I am trying to find the degree of the splitting field of this polynomial over these two fields. For the degree over $\mathbb{Q}((-3)^{1/2})$ I got 3. I am pretty sure this is correct. For $\mathbb{F}_5$ I am not so sure though. I guess I am intimidated by characteristic p fields. Here are my thoughts so far: In $\mathbb{F}_5, x^6-3=x*x^5-3=x^2-3$. I think that this polynomial is irreducible in $\mathbb{F}_5$ which would make the degree 2. However I am not sure how to show this.

Any help would be very much appreciated.

Thanks

Answer 1

The finite fields are often easier to deal with in this type of questions. A useful property of the finite fields is that all non-zero elements are roots of unity. The field $GF(5^m)$ contains all the roots of unity of order any factor of $5^m-1$. This is because the multiplicative group is cyclic. Another key fact to remember is that a given finite field has only one (up to isomorphism) extension of any given (finite) degree.

I hint at two solutions using these two facts. You are welcome to expand either or both of them to a full solution. Depending on how familiar you are with these properties (I cannot tell, because it depends how much of the basic properties of finite fields you have covered at this point).

A solution to this problem using the first fact would start as follows. Here we see that $3^2\equiv -1 \pmod 5$ and $3^4\equiv 1\pmod 5$, so $3$ is a primitive root of unity of order $4$. Therefore any sixth root of $3$ in any extension of $F_5$ is a root of unity of order $n$, where $n$ is a factor of $24$. Therefore all the zeros of $x^3-6$ are in a field containing the $24^{th}$ roots of unity, which is... A remaining question then is: could the splitting field be a proper subfield of that field?

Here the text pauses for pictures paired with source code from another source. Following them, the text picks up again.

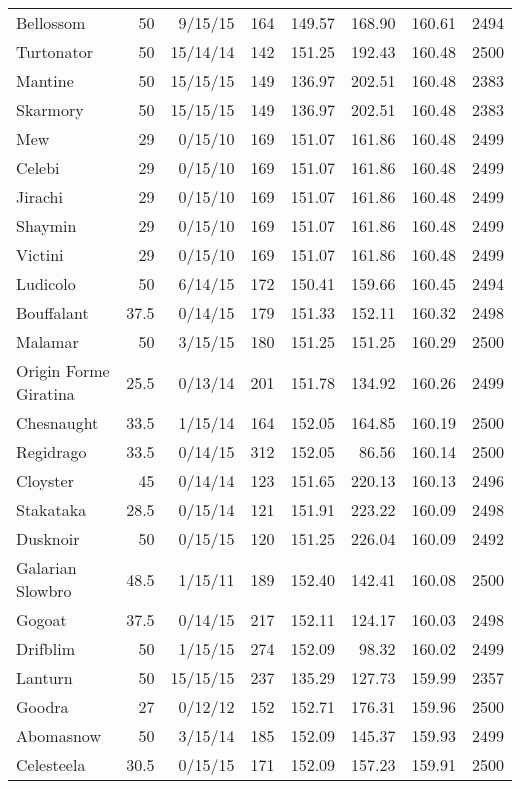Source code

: \begin{longtable}{lrrrrrrr}
Bellossom & 50 & 9/15/15 & 164 & 149.57 & 168.90 & 160.61 & 2494\\
Turtonator & 50 & 15/14/14 & 142 & 151.25 & 192.43 & 160.48 & 2500\\
Mantine & 50 & 15/15/15 & 149 & 136.97 & 202.51 & 160.48 & 2383\\
Skarmory & 50 & 15/15/15 & 149 & 136.97 & 202.51 & 160.48 & 2383\\
Mew & 29 & 0/15/10 & 169 & 151.07 & 161.86 & 160.48 & 2499\\
Celebi & 29 & 0/15/10 & 169 & 151.07 & 161.86 & 160.48 & 2499\\
Jirachi & 29 & 0/15/10 & 169 & 151.07 & 161.86 & 160.48 & 2499\\
Shaymin & 29 & 0/15/10 & 169 & 151.07 & 161.86 & 160.48 & 2499\\
Victini & 29 & 0/15/10 & 169 & 151.07 & 161.86 & 160.48 & 2499\\
Ludicolo & 50 & 6/14/15 & 172 & 150.41 & 159.66 & 160.45 & 2494\\
Bouffalant & 37.5 & 0/14/15 & 179 & 151.33 & 152.11 & 160.32 & 2498\\
Malamar & 50 & 3/15/15 & 180 & 151.25 & 151.25 & 160.29 & 2500\\
Origin Forme Giratina & 25.5 & 0/13/14 & 201 & 151.78 & 134.92 & 160.26 & 2499\\
Chesnaught & 33.5 & 1/15/14 & 164 & 152.05 & 164.85 & 160.19 & 2500\\
Regidrago & 33.5 & 0/14/15 & 312 & 152.05 & 86.56 & 160.14 & 2500\\
Cloyster & 45 & 0/14/14 & 123 & 151.65 & 220.13 & 160.13 & 2496\\
Stakataka & 28.5 & 0/15/14 & 121 & 151.91 & 223.22 & 160.09 & 2498\\
Dusknoir & 50 & 0/15/15 & 120 & 151.25 & 226.04 & 160.09 & 2492\\
Galarian Slowbro & 48.5 & 1/15/11 & 189 & 152.40 & 142.41 & 160.08 & 2500\\
Gogoat & 37.5 & 0/14/15 & 217 & 152.11 & 124.17 & 160.03 & 2498\\
Drifblim & 50 & 1/15/15 & 274 & 152.09 & 98.32 & 160.02 & 2499\\
Lanturn & 50 & 15/15/15 & 237 & 135.29 & 127.73 & 159.99 & 2357\\
Goodra & 27 & 0/12/12 & 152 & 152.71 & 176.31 & 159.96 & 2500\\
Abomasnow & 50 & 3/15/14 & 185 & 152.09 & 145.37 & 159.93 & 2499\\
Celesteela & 30.5 & 0/15/15 & 171 & 152.09 & 157.23 & 159.91 & 2500\\

\end{longtable}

One solution using the second fact is to look for factorizations of $x^6-3$ over $F_5$. We notice that $3=8=2^3$ in $F_5$, so $$ x^6-3=(x^2)^3-2^3=(x^2-2)(x^4+2x^2+4). $$ The factor $x^2-2$ is easy to deal with. The second factor is trickier (which is why I slightly prefer the first solution). We can write it in $F_5[x]$ as $$ x^4+2x^2+4=x^4+7x^2+9=(x^4+6x^2+9)+x^2=(x^2+3)^2-4x^2 $$ a difference of two squares, which leads to a factorization $$ x^6-3=(x^2-2)(x^2-2x+3)(x^2+2x+3). $$ But this is more than a bit ad hoc. Anyway, you can pick it up from here.

A third possibility (hinted at by Dylan Moreland) would be to combine these approaches, and determine the smallest extension field of $F_5$ that contains all the sixth roots of unity and one of the roots of $x^6-3$. Here I would use a zero of the easy factor $x^2-2$.

Answer 2

The roots of $x^6-3$ over the rationals are the numbers $\rho^m\root6\of3$ where $\rho$ is a primitive complex 6th root of unity and $m=0,1,\dots,5$, so the splitting field can be written $K={\bf Q}(\rho,\root6\of3)$. Now you've got a tower of fields ${\bf Q}\subset{\bf Q}(\rho)\subset K$. You ought to be able to show that ${\bf Q}(\rho)$ is ${\bf Q}(\sqrt{-3})$, and I think you'll find you got the wrong answer for the first question.